In fact, not only did she take the President all the way to the convention, she actually had more aggregate votes than Obama. (Yes, that’s by a technicality, but if we credit Obama for taking advantage of the rules to gain extra delegate votes, then we should fault him for the rare misstep that cost him delegate votes by skipping a state altogether.)
So, let’s not pretend she ran a Martha Coakley campaign. She didn’t even run a bad campaign. She ran a campaign that was unfortunately designed to win in the 90s, but did it so well that it was a memorably close primary campaign in the 2000s and by far the most competitive primary in my memory.

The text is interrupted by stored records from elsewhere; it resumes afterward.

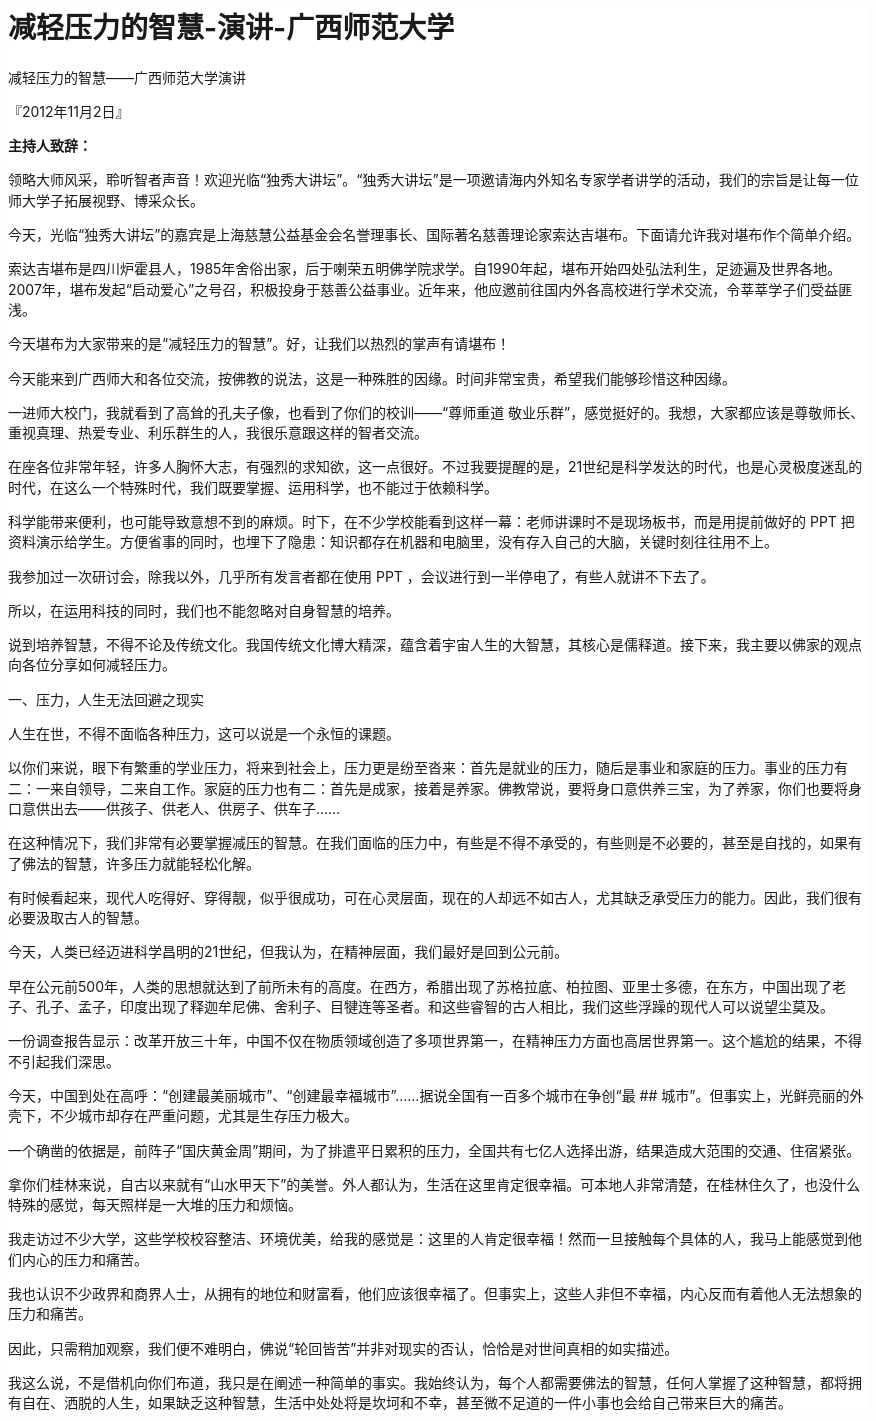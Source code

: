 # 减轻压力的智慧-演讲-广西师范大学

减轻压力的智慧——广西师范大学演讲

『2012年11月2日』

**主持人致辞：**

领略大师风采，聆听智者声音！欢迎光临“独秀大讲坛”。“独秀大讲坛”是一项邀请海内外知名专家学者讲学的活动，我们的宗旨是让每一位师大学子拓展视野、博采众长。

今天，光临“独秀大讲坛”的嘉宾是上海慈慧公益基金会名誉理事长、国际著名慈善理论家索达吉堪布。下面请允许我对堪布作个简单介绍。

索达吉堪布是四川炉霍县人，1985年舍俗出家，后于喇荣五明佛学院求学。自1990年起，堪布开始四处弘法利生，足迹遍及世界各地。2007年，堪布发起“启动爱心”之号召，积极投身于慈善公益事业。近年来，他应邀前往国内外各高校进行学术交流，令莘莘学子们受益匪浅。

今天堪布为大家带来的是“减轻压力的智慧”。好，让我们以热烈的掌声有请堪布！

今天能来到广西师大和各位交流，按佛教的说法，这是一种殊胜的因缘。时间非常宝贵，希望我们能够珍惜这种因缘。

一进师大校门，我就看到了高耸的孔夫子像，也看到了你们的校训——“尊师重道 敬业乐群”，感觉挺好的。我想，大家都应该是尊敬师长、重视真理、热爱专业、利乐群生的人，我很乐意跟这样的智者交流。

在座各位非常年轻，许多人胸怀大志，有强烈的求知欲，这一点很好。不过我要提醒的是，21世纪是科学发达的时代，也是心灵极度迷乱的时代，在这么一个特殊时代，我们既要掌握、运用科学，也不能过于依赖科学。

科学能带来便利，也可能导致意想不到的麻烦。时下，在不少学校能看到这样一幕：老师讲课时不是现场板书，而是用提前做好的 PPT 把资料演示给学生。方便省事的同时，也埋下了隐患：知识都存在机器和电脑里，没有存入自己的大脑，关键时刻往往用不上。

我参加过一次研讨会，除我以外，几乎所有发言者都在使用 PPT ，会议进行到一半停电了，有些人就讲不下去了。

所以，在运用科技的同时，我们也不能忽略对自身智慧的培养。

说到培养智慧，不得不论及传统文化。我国传统文化博大精深，蕴含着宇宙人生的大智慧，其核心是儒释道。接下来，我主要以佛家的观点向各位分享如何减轻压力。

一、压力，人生无法回避之现实

人生在世，不得不面临各种压力，这可以说是一个永恒的课题。

以你们来说，眼下有繁重的学业压力，将来到社会上，压力更是纷至沓来：首先是就业的压力，随后是事业和家庭的压力。事业的压力有二：一来自领导，二来自工作。家庭的压力也有二：首先是成家，接着是养家。佛教常说，要将身口意供养三宝，为了养家，你们也要将身口意供出去——供孩子、供老人、供房子、供车子……

在这种情况下，我们非常有必要掌握减压的智慧。在我们面临的压力中，有些是不得不承受的，有些则是不必要的，甚至是自找的，如果有了佛法的智慧，许多压力就能轻松化解。

有时候看起来，现代人吃得好、穿得靓，似乎很成功，可在心灵层面，现在的人却远不如古人，尤其缺乏承受压力的能力。因此，我们很有必要汲取古人的智慧。

今天，人类已经迈进科学昌明的21世纪，但我认为，在精神层面，我们最好是回到公元前。

早在公元前500年，人类的思想就达到了前所未有的高度。在西方，希腊出现了苏格拉底、柏拉图、亚里士多德，在东方，中国出现了老子、孔子、孟子，印度出现了释迦牟尼佛、舍利子、目犍连等圣者。和这些睿智的古人相比，我们这些浮躁的现代人可以说望尘莫及。

一份调查报告显示：改革开放三十年，中国不仅在物质领域创造了多项世界第一，在精神压力方面也高居世界第一。这个尴尬的结果，不得不引起我们深思。

今天，中国到处在高呼：“创建最美丽城市”、“创建最幸福城市”……据说全国有一百多个城市在争创“最 \#\# 城市”。但事实上，光鲜亮丽的外壳下，不少城市却存在严重问题，尤其是生存压力极大。

一个确凿的依据是，前阵子“国庆黄金周”期间，为了排遣平日累积的压力，全国共有七亿人选择出游，结果造成大范围的交通、住宿紧张。

拿你们桂林来说，自古以来就有“山水甲天下”的美誉。外人都认为，生活在这里肯定很幸福。可本地人非常清楚，在桂林住久了，也没什么特殊的感觉，每天照样是一大堆的压力和烦恼。

我走访过不少大学，这些学校校容整洁、环境优美，给我的感觉是：这里的人肯定很幸福！然而一旦接触每个具体的人，我马上能感觉到他们内心的压力和痛苦。

我也认识不少政界和商界人士，从拥有的地位和财富看，他们应该很幸福了。但事实上，这些人非但不幸福，内心反而有着他人无法想象的压力和痛苦。

因此，只需稍加观察，我们便不难明白，佛说“轮回皆苦”并非对现实的否认，恰恰是对世间真相的如实描述。

我这么说，不是借机向你们布道，我只是在阐述一种简单的事实。我始终认为，每个人都需要佛法的智慧，任何人掌握了这种智慧，都将拥有自在、洒脱的人生，如果缺乏这种智慧，生活中处处将是坎坷和不幸，甚至微不足道的一件小事也会给自己带来巨大的痛苦。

To me, that means she’s a competent campaigner. We can be fairly certain that, should she run, she’ll take what worked best for Obama — including large swaths of his campaign team, no doubt — into any future election with her. Certainly, she would be a very, very strong candidate for our party to run — and, with the goodwill she’s earned from Obama’s fans on top of her own and her husband’s, I’m not so sure anyone could beat her.
dasox1 says
Obviously, it wasn’t good enough and she certainly had some campaign management problems, but I think that there’s a legitimate argument that if she had voted against the Iraq War Resolution in 2002, that she would have won the nomination. She came very close to winning as it was. Obama’s opposition to the war, and his ability to say that he came out against it when it mattered, gave him the ability to attract the more liberal base of the party which made a difference. HRC’s going to get a fight from someone on the “left.” But, ultimately, I think that she’ll be nominated based on her skill and experience, and ability to raise a ton of money. Christie is obviously going to have to beat back a vicious challenge from people on the far right–Rubio, Cruz, Paul, etc.–and that nominating fight may define the future of the Republican party. Tea partiers like Cruz, libertarians like Paul, and old school conservatives in line with Christie will duke it out in a steel cage match, duel to the death. It will be fun to watch, and hopefully they will all kill each other off in the process. I don’t think it will happen but I would love to see Sen. Warren run for president this time around. The thought of someone as hot-headed and bombastic as Chris Christie managing the nation’s foreign policy makes me nauseous. I think ryepower12’s post on HRC, is right on.
ryepower12 says
A national referendum on Hillary is going to be a hugely winning proposition.
jconway says
If ACA continues to be rolled out like shit, the midterms are a draw, and Obama fatigue sets in people are going to want a fresh face. Luckily, after Bush and Clinton fatigue in 2008, that fresh face was Obama. Now though, that fresh face will be Chris Christie. In my view, if he wins the Republican nomination he wins the presidency. We have to hope that the far right can coalesce around Cruz or Paul to deny Christie that nomination. And the DNC better stop alternating between ignoring him and kissing his ass and actually do some freakin oppo research into his brothers deals, into the deals he made as Governor, and start hanging that crap around his neck now.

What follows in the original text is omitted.